Danke für deine Antwort, bearded man.
Deine Deutung scheint mir sehr gut, und auch meine war schon etwa in dieser Richtung, nur dass nicht so sicher und klar. 
Ich frage mich, ob dieses "We have begun to consider ..." nicht umformuliert werden könnte: "Initially, we considered...", oder "From the beginning.."
"We have begun..." klingt mir so, als ob es etwas fehlte.


----------



## manfy

Löwenfrau said:


> Ich frage mich, ob dieses "We have begun to consider ..." nicht umformuliert werden könnte: "Initially, we considered...", oder "From the beginning.."
> "We have begun..." klingt mir so, als ob es etwas fehlte.
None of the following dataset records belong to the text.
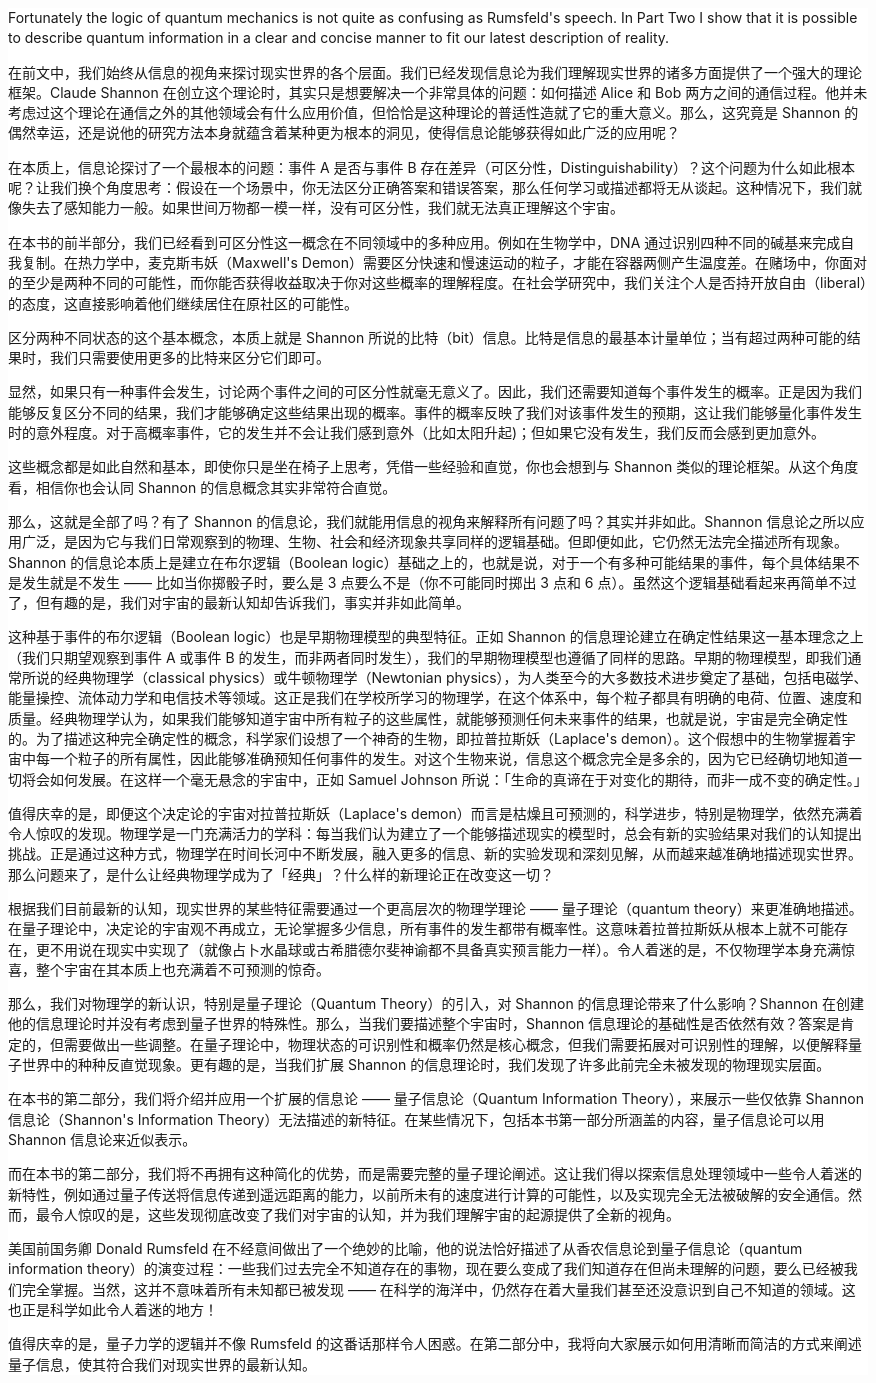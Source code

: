 Fortunately the logic of quantum mechanics is not quite as confusing as Rumsfeld's speech. In Part Two I show that it is possible to describe quantum information in a clear and concise manner to fit our latest description of reality.

在前文中，我们始终从信息的视角来探讨现实世界的各个层面。我们已经发现信息论为我们理解现实世界的诸多方面提供了一个强大的理论框架。Claude Shannon 在创立这个理论时，其实只是想要解决一个非常具体的问题：如何描述 Alice 和 Bob 两方之间的通信过程。他并未考虑过这个理论在通信之外的其他领域会有什么应用价值，但恰恰是这种理论的普适性造就了它的重大意义。那么，这究竟是 Shannon 的偶然幸运，还是说他的研究方法本身就蕴含着某种更为根本的洞见，使得信息论能够获得如此广泛的应用呢？

在本质上，信息论探讨了一个最根本的问题：事件 A 是否与事件 B 存在差异（可区分性，Distinguishability）？这个问题为什么如此根本呢？让我们换个角度思考：假设在一个场景中，你无法区分正确答案和错误答案，那么任何学习或描述都将无从谈起。这种情况下，我们就像失去了感知能力一般。如果世间万物都一模一样，没有可区分性，我们就无法真正理解这个宇宙。

在本书的前半部分，我们已经看到可区分性这一概念在不同领域中的多种应用。例如在生物学中，DNA 通过识别四种不同的碱基来完成自我复制。在热力学中，麦克斯韦妖（Maxwell's Demon）需要区分快速和慢速运动的粒子，才能在容器两侧产生温度差。在赌场中，你面对的至少是两种不同的可能性，而你能否获得收益取决于你对这些概率的理解程度。在社会学研究中，我们关注个人是否持开放自由（liberal）的态度，这直接影响着他们继续居住在原社区的可能性。

区分两种不同状态的这个基本概念，本质上就是 Shannon 所说的比特（bit）信息。比特是信息的最基本计量单位；当有超过两种可能的结果时，我们只需要使用更多的比特来区分它们即可。

显然，如果只有一种事件会发生，讨论两个事件之间的可区分性就毫无意义了。因此，我们还需要知道每个事件发生的概率。正是因为我们能够反复区分不同的结果，我们才能够确定这些结果出现的概率。事件的概率反映了我们对该事件发生的预期，这让我们能够量化事件发生时的意外程度。对于高概率事件，它的发生并不会让我们感到意外（比如太阳升起)；但如果它没有发生，我们反而会感到更加意外。

这些概念都是如此自然和基本，即使你只是坐在椅子上思考，凭借一些经验和直觉，你也会想到与 Shannon 类似的理论框架。从这个角度看，相信你也会认同 Shannon 的信息概念其实非常符合直觉。

那么，这就是全部了吗？有了 Shannon 的信息论，我们就能用信息的视角来解释所有问题了吗？其实并非如此。Shannon 信息论之所以应用广泛，是因为它与我们日常观察到的物理、生物、社会和经济现象共享同样的逻辑基础。但即便如此，它仍然无法完全描述所有现象。Shannon 的信息论本质上是建立在布尔逻辑（Boolean logic）基础之上的，也就是说，对于一个有多种可能结果的事件，每个具体结果不是发生就是不发生 —— 比如当你掷骰子时，要么是 3 点要么不是（你不可能同时掷出 3 点和 6 点）。虽然这个逻辑基础看起来再简单不过了，但有趣的是，我们对宇宙的最新认知却告诉我们，事实并非如此简单。

这种基于事件的布尔逻辑（Boolean logic）也是早期物理模型的典型特征。正如 Shannon 的信息理论建立在确定性结果这一基本理念之上（我们只期望观察到事件 A 或事件 B 的发生，而非两者同时发生），我们的早期物理模型也遵循了同样的思路。早期的物理模型，即我们通常所说的经典物理学（classical physics）或牛顿物理学（Newtonian physics），为人类至今的大多数技术进步奠定了基础，包括电磁学、能量操控、流体动力学和电信技术等领域。这正是我们在学校所学习的物理学，在这个体系中，每个粒子都具有明确的电荷、位置、速度和质量。经典物理学认为，如果我们能够知道宇宙中所有粒子的这些属性，就能够预测任何未来事件的结果，也就是说，宇宙是完全确定性的。为了描述这种完全确定性的概念，科学家们设想了一个神奇的生物，即拉普拉斯妖（Laplace's demon）。这个假想中的生物掌握着宇宙中每一个粒子的所有属性，因此能够准确预知任何事件的发生。对这个生物来说，信息这个概念完全是多余的，因为它已经确切地知道一切将会如何发展。在这样一个毫无悬念的宇宙中，正如 Samuel Johnson 所说：「生命的真谛在于对变化的期待，而非一成不变的确定性。」

值得庆幸的是，即便这个决定论的宇宙对拉普拉斯妖（Laplace's demon）而言是枯燥且可预测的，科学进步，特别是物理学，依然充满着令人惊叹的发现。物理学是一门充满活力的学科：每当我们认为建立了一个能够描述现实的模型时，总会有新的实验结果对我们的认知提出挑战。正是通过这种方式，物理学在时间长河中不断发展，融入更多的信息、新的实验发现和深刻见解，从而越来越准确地描述现实世界。那么问题来了，是什么让经典物理学成为了「经典」？什么样的新理论正在改变这一切？

根据我们目前最新的认知，现实世界的某些特征需要通过一个更高层次的物理学理论 —— 量子理论（quantum theory）来更准确地描述。在量子理论中，决定论的宇宙观不再成立，无论掌握多少信息，所有事件的发生都带有概率性。这意味着拉普拉斯妖从根本上就不可能存在，更不用说在现实中实现了（就像占卜水晶球或古希腊德尔斐神谕都不具备真实预言能力一样）。令人着迷的是，不仅物理学本身充满惊喜，整个宇宙在其本质上也充满着不可预测的惊奇。

那么，我们对物理学的新认识，特别是量子理论（Quantum Theory）的引入，对 Shannon 的信息理论带来了什么影响？Shannon 在创建他的信息理论时并没有考虑到量子世界的特殊性。那么，当我们要描述整个宇宙时，Shannon 信息理论的基础性是否依然有效？答案是肯定的，但需要做出一些调整。在量子理论中，物理状态的可识别性和概率仍然是核心概念，但我们需要拓展对可识别性的理解，以便解释量子世界中的种种反直觉现象。更有趣的是，当我们扩展 Shannon 的信息理论时，我们发现了许多此前完全未被发现的物理现实层面。

在本书的第二部分，我们将介绍并应用一个扩展的信息论 —— 量子信息论（Quantum Information Theory），来展示一些仅依靠 Shannon 信息论（Shannon's Information Theory）无法描述的新特征。在某些情况下，包括本书第一部分所涵盖的内容，量子信息论可以用 Shannon 信息论来近似表示。

而在本书的第二部分，我们将不再拥有这种简化的优势，而是需要完整的量子理论阐述。这让我们得以探索信息处理领域中一些令人着迷的新特性，例如通过量子传送将信息传递到遥远距离的能力，以前所未有的速度进行计算的可能性，以及实现完全无法被破解的安全通信。然而，最令人惊叹的是，这些发现彻底改变了我们对宇宙的认知，并为我们理解宇宙的起源提供了全新的视角。

美国前国务卿 Donald Rumsfeld 在不经意间做出了一个绝妙的比喻，他的说法恰好描述了从香农信息论到量子信息论（quantum information theory）的演变过程：一些我们过去完全不知道存在的事物，现在要么变成了我们知道存在但尚未理解的问题，要么已经被我们完全掌握。当然，这并不意味着所有未知都已被发现 —— 在科学的海洋中，仍然存在着大量我们甚至还没意识到自己不知道的领域。这也正是科学如此令人着迷的地方！

值得庆幸的是，量子力学的逻辑并不像 Rumsfeld 的这番话那样令人困惑。在第二部分中，我将向大家展示如何用清晰而简洁的方式来阐述量子信息，使其符合我们对现实世界的最新认知。
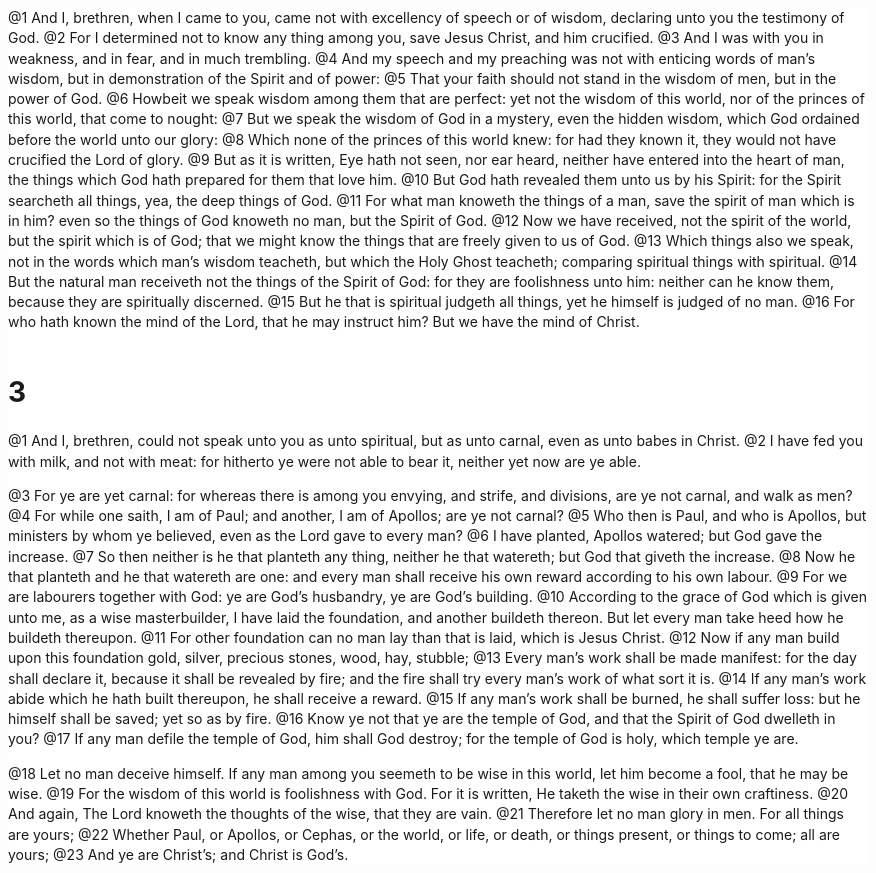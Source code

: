 @1 And I, brethren, when I came to you, came not with excellency of speech or of wisdom, declaring unto you the testimony of God. @2 For I determined not to know any thing among you, save Jesus Christ, and him crucified. @3 And I was with you in weakness, and in fear, and in much trembling. @4 And my speech and my preaching was not with enticing words of man’s wisdom, but in demonstration of the Spirit and of power: @5 That your faith should not stand in the wisdom of men, but in the power of God. @6 Howbeit we speak wisdom among them that are perfect: yet not the wisdom of this world, nor of the princes of this world, that come to nought: @7 But we speak the wisdom of God in a mystery, even the hidden wisdom, which God ordained before the world unto our glory: @8 Which none of the princes of this world knew: for had they known it, they would not have crucified the Lord of glory. @9 But as it is written, Eye hath not seen, nor ear heard, neither have entered into the heart of man, the things which God hath prepared for them that love him. @10 But God hath revealed them unto us by his Spirit: for the Spirit searcheth all things, yea, the deep things of God. @11 For what man knoweth the things of a man, save the spirit of man which is in him? even so the things of God knoweth no man, but the Spirit of God. @12 Now we have received, not the spirit of the world, but the spirit which is of God; that we might know the things that are freely given to us of God. @13 Which things also we speak, not in the words which man’s wisdom teacheth, but which the Holy Ghost teacheth; comparing spiritual things with spiritual. @14 But the natural man receiveth not the things of the Spirit of God: for they are foolishness unto him: neither can he know them, because they are spiritually discerned. @15 But he that is spiritual judgeth all things, yet he himself is judged of no man. @16 For who hath known the mind of the Lord, that he may instruct him? But we have the mind of Christ. 

# 3 
@1 And I, brethren, could not speak unto you as unto spiritual, but as unto carnal, even as unto babes in Christ. @2 I have fed you with milk, and not with meat: for hitherto ye were not able to bear it, neither yet now are ye able. 

@3 For ye are yet carnal: for whereas there is among you envying, and strife, and divisions, are ye not carnal, and walk as men? @4 For while one saith, I am of Paul; and another, I am of Apollos; are ye not carnal? @5 Who then is Paul, and who is Apollos, but ministers by whom ye believed, even as the Lord gave to every man? @6 I have planted, Apollos watered; but God gave the increase. @7 So then neither is he that planteth any thing, neither he that watereth; but God that giveth the increase. @8 Now he that planteth and he that watereth are one: and every man shall receive his own reward according to his own labour. @9 For we are labourers together with God: ye are God’s husbandry, ye are God’s building. @10 According to the grace of God which is given unto me, as a wise masterbuilder, I have laid the foundation, and another buildeth thereon. But let every man take heed how he buildeth thereupon. @11 For other foundation can no man lay than that is laid, which is Jesus Christ. @12 Now if any man build upon this foundation gold, silver, precious stones, wood, hay, stubble; @13 Every man’s work shall be made manifest: for the day shall declare it, because it shall be revealed by fire; and the fire shall try every man’s work of what sort it is. @14 If any man’s work abide which he hath built thereupon, he shall receive a reward. @15 If any man’s work shall be burned, he shall suffer loss: but he himself shall be saved; yet so as by fire. @16 Know ye not that ye are the temple of God, and that the Spirit of God dwelleth in you? @17 If any man defile the temple of God, him shall God destroy; for the temple of God is holy, which temple ye are. 

@18 Let no man deceive himself. If any man among you seemeth to be wise in this world, let him become a fool, that he may be wise. @19 For the wisdom of this world is foolishness with God. For it is written, He taketh the wise in their own craftiness. @20 And again, The Lord knoweth the thoughts of the wise, that they are vain. @21 Therefore let no man glory in men. For all things are yours; @22 Whether Paul, or Apollos, or Cephas, or the world, or life, or death, or things present, or things to come; all are yours; @23 And ye are Christ’s; and Christ is God’s.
That might be possible but then you'd have to reorder the whole sentence.
In the general current-day view, "the beginning" of our society and knowledge was the Classical Antiquity. Everything before that was the dark ages of mankind (with a few notable exceptions).
Mauthner is now talking about the 18th and 19th century, during which the natural sciences made great strides and discoveries and, I guess, to the average person or even academic this might have given the impression that there is no limit to what natural sciences can discover and prove or disprove. 
However, natural sciences do have their own set of rules, so once they realized that many metaphysical concepts cannot be proven or disproven in a scientific, empirical manner some smart scientists just changed the question: instead of looking for the cause they are looking for the conditions, because the latter can be observed and documented, which fits scientific methods well.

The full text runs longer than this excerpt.